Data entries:

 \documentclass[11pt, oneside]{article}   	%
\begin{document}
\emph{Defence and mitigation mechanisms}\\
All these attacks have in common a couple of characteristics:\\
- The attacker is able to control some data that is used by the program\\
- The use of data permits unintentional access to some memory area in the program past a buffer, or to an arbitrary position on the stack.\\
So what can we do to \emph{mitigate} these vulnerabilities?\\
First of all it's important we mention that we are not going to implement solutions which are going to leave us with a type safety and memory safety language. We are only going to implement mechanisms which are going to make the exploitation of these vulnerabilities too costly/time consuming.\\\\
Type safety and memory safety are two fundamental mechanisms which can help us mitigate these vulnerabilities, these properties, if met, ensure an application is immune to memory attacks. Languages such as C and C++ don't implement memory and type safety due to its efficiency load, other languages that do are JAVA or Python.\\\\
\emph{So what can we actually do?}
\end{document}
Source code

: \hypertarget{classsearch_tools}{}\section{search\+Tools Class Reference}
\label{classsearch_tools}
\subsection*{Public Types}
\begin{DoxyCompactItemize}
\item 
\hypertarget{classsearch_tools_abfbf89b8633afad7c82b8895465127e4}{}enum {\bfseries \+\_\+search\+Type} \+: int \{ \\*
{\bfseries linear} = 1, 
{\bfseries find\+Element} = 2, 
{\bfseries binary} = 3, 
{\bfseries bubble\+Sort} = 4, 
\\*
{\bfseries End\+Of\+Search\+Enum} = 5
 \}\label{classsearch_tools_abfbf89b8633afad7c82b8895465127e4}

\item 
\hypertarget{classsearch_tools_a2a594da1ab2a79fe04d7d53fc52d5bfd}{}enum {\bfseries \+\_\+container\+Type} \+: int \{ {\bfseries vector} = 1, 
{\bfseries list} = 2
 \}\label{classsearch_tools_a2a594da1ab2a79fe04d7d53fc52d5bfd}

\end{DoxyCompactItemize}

Exercise: Exactly as given, repeat every record above.

Solution:
 \documentclass[11pt, oneside]{article}   	%
\begin{document}
\emph{Defence and mitigation mechanisms}\\
All these attacks have in common a couple of characteristics:\\
- The attacker is able to control some data that is used by the program\\
- The use of data permits unintentional access to some memory area in the program past a buffer, or to an arbitrary position on the stack.\\
So what can we do to \emph{mitigate} these vulnerabilities?\\
First of all it's important we mention that we are not going to implement solutions which are going to leave us with a type safety and memory safety language. We are only going to implement mechanisms which are going to make the exploitation of these vulnerabilities too costly/time consuming.\\\\
Type safety and memory safety are two fundamental mechanisms which can help us mitigate these vulnerabilities, these properties, if met, ensure an application is immune to memory attacks. Languages such as C and C++ don't implement memory and type safety due to its efficiency load, other languages that do are JAVA or Python.\\\\
\emph{So what can we actually do?}
\end{document}
Source code

: \hypertarget{classsearch_tools}{}\section{search\+Tools Class Reference}
\label{classsearch_tools}
\subsection*{Public Types}
\begin{DoxyCompactItemize}
\item 
\hypertarget{classsearch_tools_abfbf89b8633afad7c82b8895465127e4}{}enum {\bfseries \+\_\+search\+Type} \+: int \{ \\*
{\bfseries linear} = 1, 
{\bfseries find\+Element} = 2, 
{\bfseries binary} = 3, 
{\bfseries bubble\+Sort} = 4, 
\\*
{\bfseries End\+Of\+Search\+Enum} = 5
 \}\label{classsearch_tools_abfbf89b8633afad7c82b8895465127e4}

\item 
\hypertarget{classsearch_tools_a2a594da1ab2a79fe04d7d53fc52d5bfd}{}enum {\bfseries \+\_\+container\+Type} \+: int \{ {\bfseries vector} = 1, 
{\bfseries list} = 2
 \}\label{classsearch_tools_a2a594da1ab2a79fe04d7d53fc52d5bfd}

\end{DoxyCompactItemize}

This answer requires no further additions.